Dataset records
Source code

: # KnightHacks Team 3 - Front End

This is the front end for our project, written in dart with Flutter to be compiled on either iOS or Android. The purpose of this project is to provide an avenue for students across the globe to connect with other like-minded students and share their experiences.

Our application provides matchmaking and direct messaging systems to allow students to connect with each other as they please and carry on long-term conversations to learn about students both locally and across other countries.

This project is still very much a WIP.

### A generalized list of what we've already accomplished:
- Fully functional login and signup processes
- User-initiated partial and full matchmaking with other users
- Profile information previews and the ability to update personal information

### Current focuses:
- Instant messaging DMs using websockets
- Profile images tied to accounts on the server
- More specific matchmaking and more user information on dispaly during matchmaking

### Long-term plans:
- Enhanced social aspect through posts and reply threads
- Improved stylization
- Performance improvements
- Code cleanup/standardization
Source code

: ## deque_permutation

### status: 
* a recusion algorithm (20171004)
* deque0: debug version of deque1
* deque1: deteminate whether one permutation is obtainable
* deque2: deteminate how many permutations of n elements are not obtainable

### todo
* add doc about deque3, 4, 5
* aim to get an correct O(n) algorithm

Exercise instructions
The whole of the material above is to be restated exactly.

Answer section
Source code

: # KnightHacks Team 3 - Front End

This is the front end for our project, written in dart with Flutter to be compiled on either iOS or Android. The purpose of this project is to provide an avenue for students across the globe to connect with other like-minded students and share their experiences.

Our application provides matchmaking and direct messaging systems to allow students to connect with each other as they please and carry on long-term conversations to learn about students both locally and across other countries.

This project is still very much a WIP.

### A generalized list of what we've already accomplished:
- Fully functional login and signup processes
- User-initiated partial and full matchmaking with other users
- Profile information previews and the ability to update personal information

### Current focuses:
- Instant messaging DMs using websockets
- Profile images tied to accounts on the server
- More specific matchmaking and more user information on dispaly during matchmaking

### Long-term plans:
- Enhanced social aspect through posts and reply threads
- Improved stylization
- Performance improvements
- Code cleanup/standardization
Source code

: ## deque_permutation

### status: 
* a recusion algorithm (20171004)
* deque0: debug version of deque1
* deque1: deteminate whether one permutation is obtainable
* deque2: deteminate how many permutations of n elements are not obtainable

### todo
* add doc about deque3, 4, 5
* aim to get an correct O(n) algorithm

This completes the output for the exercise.